Ruhumuzun Nahif Kıvrımları
Bir ekrana bakıyorsunuz şu an. Fiziksel olarak dümdüz. İçerikle ve görsellerle derinleşmeye çalışıyorsunuz çünkü tek boyutlu değil hayat. Alışkın olduğumuz şey üç boyutluluk. Işık-gölge, renk, hareket, ses, doku ruhumuzda karşılık bulduğunda tatmin oluyoruz.
Hani ruhunuza dokunan bir tablonun orjinalinin önünde durduğunuzda kalbiniz pır pır eder, gözleriniz fırça darbelerini izler, renklere, kıvrımlara yetişemez. Tuvaldeki boya boşlukları arasından kanvas zemini görürsünüz ve bu mükemmel olmayan durum sansürsüz olarak karşınızda dururken basitliğine hayran kalırsınız. Ekranda gördüğümüz şeyler gibi photoshop yapılmamış , rengiyle oynanmamış, gerçek ne ise o. Ruhun resimle ifadesi.
Fendi, müzik enstitüsü Accademia di Santa Cecilia işbirliği ile Roma’daki Palazzo della Civiltà Italiana'da özel bir konser yayını veriyor. Evrensel, zamansız ve umut verici bir mesaj iletmeyi amaçlıyor. Antonio Vivaldi’nin ‘Dört Mevsim’ eseri ‘Estate’ (Yaz) parçası çalınıyor. Orkestraya kemanda Anna Tifu eşlik ediyor. Bu etkinlik için Fendi’den üç farklı couture tasarımı giyiyor Tifu.
Müzik, moda ve mekanın buluşması. Lütfen sesi açın.
https://www.instagram.com/p/CBpc8l9KNCs/
Bir antik kent gezisinde akşamüstü çıkan rüzgarın uğultusu çevredeki kurumuş otları sıyırıp sütünların arasında gezmeye başladığında zaman değiştiriyorsunuz. Bir kuş kanat çırparak saklandığı yerden havalanıyor. Bir fotoğrafçı o anı yakalıyor.

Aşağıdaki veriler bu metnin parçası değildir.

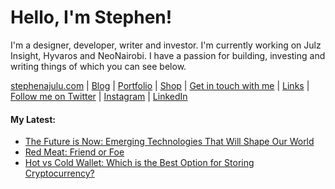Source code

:   <!-- Hello there! Feel free to make this your own but kindly don't use my data. Attributions are welcomed & appreciated --> 

# Hello, I'm Stephen!

I'm a designer, developer, writer and investor. I'm currently working on Julz Insight, Hyvaros and NeoNairobi. I have a passion for building, investing and writing things of which you can see below.

[stephenajulu.com](https://stephenajulu.com) | [Blog](https://stephenajulu.com/blog) | [Portfolio](https://stephenajulu.com/portfolio) | [Shop](https://stephenajulu.com/store) | [Get in touch with me](https://stephenajulu.com/contact) | [Links](https://stephenajulu.com/links) | [Follow me on Twitter](https://twitter.com/stephenajulu) | [Instagram](https://instagram.com/stephenajulu) | [LinkedIn](https://linkedin.com/in/stephenajulu)

#### My Latest:

<!-- BLOG-POST-LIST:START -->
- [The Future is Now: Emerging Technologies That Will Shape Our World](https://stephenajulu.com/blog/the-future-is-now-emerging-technologies-that-will-shape-our-world/)
- [Red Meat: Friend or Foe](https://stephenajulu.com/blog/red-meat-friend-or-foe/)
- [Hot vs Cold Wallet: Which is the Best Option for Storing Cryptocurrency?](https://stephenajulu.com/blog/hot-vs-cold-wallet-which-is-the-best-option-for-storing-cryptocurrency/)
<!-- BLOG-POST-LIST:END -->


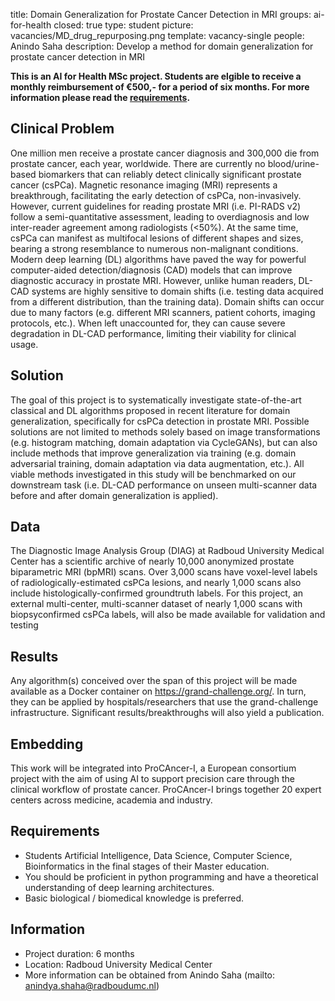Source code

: title: Domain Generalization for Prostate Cancer Detection in MRI
groups: ai-for-health
closed: true 
type: student 
picture: vacancies/MD_drug_repurposing.png
template: vacancy-single
people: Anindo Saha
description: Develop a method for domain generalization for prostate cancer detection in MRI

**This is an AI for Health MSc project. Students are
elgible to receive a monthly reimbursement of €500,- for
a period of six months. For more information please read the
[requirements](https://www.ai-for-health.nl/requirements/).** 

## Clinical Problem 
One million men receive a prostate cancer diagnosis and 300,000 die from prostate cancer, each
year, worldwide. There are currently no blood/urine-based biomarkers that can reliably detect clinically significant
prostate cancer (csPCa). Magnetic resonance imaging (MRI) represents a breakthrough, facilitating the early
detection of csPCa, non-invasively. However, current guidelines for reading prostate MRI (i.e. PI-RADS v2) follow
a semi-quantitative assessment, leading to overdiagnosis and low inter-reader agreement among radiologists
(<50%). At the same time, csPCa can manifest as multifocal lesions of different shapes and sizes, bearing a strong
resemblance to numerous non-malignant conditions. Modern deep learning (DL) algorithms have paved the way
for powerful computer-aided detection/diagnosis (CAD) models that can improve diagnostic accuracy in prostate
MRI. However, unlike human readers, DL-CAD systems are highly sensitive to domain shifts (i.e. testing data
acquired from a different distribution, than the training data). Domain shifts can occur due to many factors (e.g.
different MRI scanners, patient cohorts, imaging protocols, etc.). When left unaccounted for, they can cause severe
degradation in DL-CAD performance, limiting their viability for clinical usage.

## Solution 
The goal of this project is to systematically investigate state-of-the-art classical and DL algorithms proposed
in recent literature for domain generalization, specifically for csPCa detection in prostate MRI. Possible solutions
are not limited to methods solely based on image transformations (e.g. histogram matching, domain adaptation
via CycleGANs), but can also include methods that improve generalization via training (e.g. domain adversarial
training, domain adaptation via data augmentation, etc.). All viable methods investigated in this study will be
benchmarked on our downstream task (i.e. DL-CAD performance on unseen multi-scanner data before and after
domain generalization is applied).

## Data 
The Diagnostic Image Analysis Group (DIAG) at Radboud University Medical Center has a scientific archive
of nearly 10,000 anonymized prostate biparametric MRI (bpMRI) scans. Over 3,000 scans have voxel-level labels
of radiologically-estimated csPCa lesions, and nearly 1,000 scans also include histologically-confirmed groundtruth
labels. For this project, an external multi-center, multi-scanner dataset of nearly 1,000 scans with biopsyconfirmed
csPCa labels, will also be made available for validation and testing

## Results
Any algorithm(s) conceived over the span of this project will be made available as a Docker container on
https://grand-challenge.org/. In turn, they can be applied by hospitals/researchers that use the grand-challenge
infrastructure. Significant results/breakthroughs will also yield a publication.

## Embedding 
This work will be integrated into ProCAncer-I, a European consortium project with the aim of using
AI to support precision care through the clinical workflow of prostate cancer. ProCAncer-I brings together 20
expert centers across medicine, academia and industry.

## Requirements 
- Students Artificial Intelligence, Data Science, Computer Science, Bioinformatics in the final stages of their Master education. 
- You should be proficient in python programming and have a theoretical understanding of deep learning architectures. 
- Basic biological / biomedical knowledge is preferred.

## Information 
- Project duration: 6 months 
- Location: Radboud University Medical Center 
- More information can be obtained from Anindo Saha (mailto: anindya.shaha@radboudumc.nl)
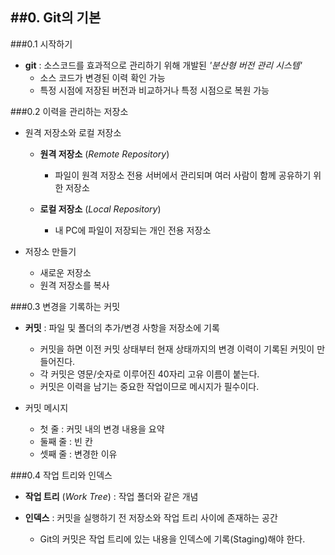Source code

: ##0. Git의 기본
---------------

###0.1 시작하기

-	**git** : 소스코드를 효과적으로 관리하기 위해 개발된 *'분산형 버전 관리 시스템'*
	-	소스 코드가 변경된 이력 확인 가능
	-	특정 시점에 저장된 버전과 비교하거나 특정 시점으로 복원 가능

###0.2 이력을 관리하는 저장소

-	원격 저장소와 로컬 저장소

	-	**원격 저장소** (*Remote Repository*\)

		-	파일이 원격 저장소 전용 서버에서 관리되며 여러 사람이 함께 공유하기 위한 저장소

	-	**로컬 저장소** (*Local Repository*\)

		-	내 PC에 파일이 저장되는 개인 전용 저장소

-	저장소 만들기

	-	새로운 저장소
	-	원격 저장소를 복사

###0.3 변경을 기록하는 커밋

-	**커밋** : 파일 및 폴더의 추가/변경 사항을 저장소에 기록

	-	커밋을 하면 이전 커밋 상태부터 현재 상태까지의 변경 이력이 기록된 커밋이 만들어진다.
	-	각 커밋은 영문/숫자로 이루어진 40자리 고유 이름이 붙는다.
	-	커밋은 이력을 남기는 중요한 작업이므로 메시지가 필수이다.  

-	커밋 메시지

	-	첫 줄 : 커밋 내의 변경 내용을 요약  
	-	둘째 줄 : 빈 칸  
	-	셋째 줄 : 변경한 이유

###0.4 작업 트리와 인덱스

-	**작업 트리** (*Work Tree*) : 작업 폴더와 같은 개념  
-	**인덱스** : 커밋을 실행하기 전 저장소와 작업 트리 사이에 존재하는 공간

	-	Git의 커밋은 작업 트리에 있는 내용을 인덱스에 기록(Staging)해야 한다.
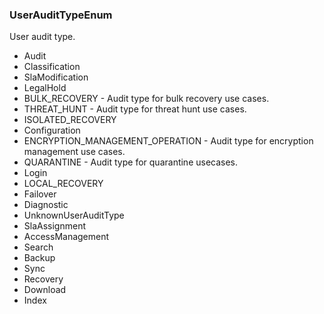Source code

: ### UserAuditTypeEnum
User audit type.

- Audit
- Classification
- SlaModification
- LegalHold
- BULK_RECOVERY - Audit type for bulk recovery use cases.
- THREAT_HUNT - Audit type for threat hunt use cases.
- ISOLATED_RECOVERY
- Configuration
- ENCRYPTION_MANAGEMENT_OPERATION - Audit type for encryption management use cases.
- QUARANTINE - Audit type for quarantine usecases.
- Login
- LOCAL_RECOVERY
- Failover
- Diagnostic
- UnknownUserAuditType
- SlaAssignment
- AccessManagement
- Search
- Backup
- Sync
- Recovery
- Download
- Index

Dalgaların kayalıklara vurduğu bir sahilde kulağınıza Game of Thrones müziği geliyor kalimba sesiyle. Dalgaların ve kayaların sertliği ile yumuşak müziğin uyumu ne garip.
Bir orman gezisinde nemli bir patikada ilerlerken ağaç gövdelerini sarmış sarmaşıkları hayretle izliyorsunuz. Bir kertenkele dikkatinizi dağıtıyor. ‘Nasıl da iç içe geçmiş bir yaşam’ diye düşünüyorsunuz. Doğadaki bozulmamış mükemmellik, benzersizlik ve uyum kendine hayran bıraktırıyor.
Yalnız sanatta ve doğada değil günlük yaşantımızın içinde bizi tetikleyen, etkileyen ayrıntılar var. Zarif bir bileklik ile el hareketlerimiz değişiyor, sofrada bir detay hoşumuza gidiyor, yemeğin havası değişiyor. Fiziksel olarak çok etkili olmasalar da ruhumuz her detayı tahmin ettiğimizden daha hassas algılıyor.
Giyinme konusu ise ruhumuz, bedenimiz ve çevre ile etkileşimi, her gün tekrarlanıyor olması ve değişken olması ile hayatımızda sürekli değişikliklere yol açıyor.
Bir eteğin fırfırı, zarif bir omuz detayı, yumuşak bir bağlama şekli aslında iç dünyamızla bir etkileşime giriyor. Moda insana en yakın olan sanattır. Çünkü siz onu üzerinizde taşırsınız.
Hareketinizle birlikte anbean değişir, müziğin yükselip alçalan tınıları gibi ruhunuzun nahif kıvrımlarıyla dans eder.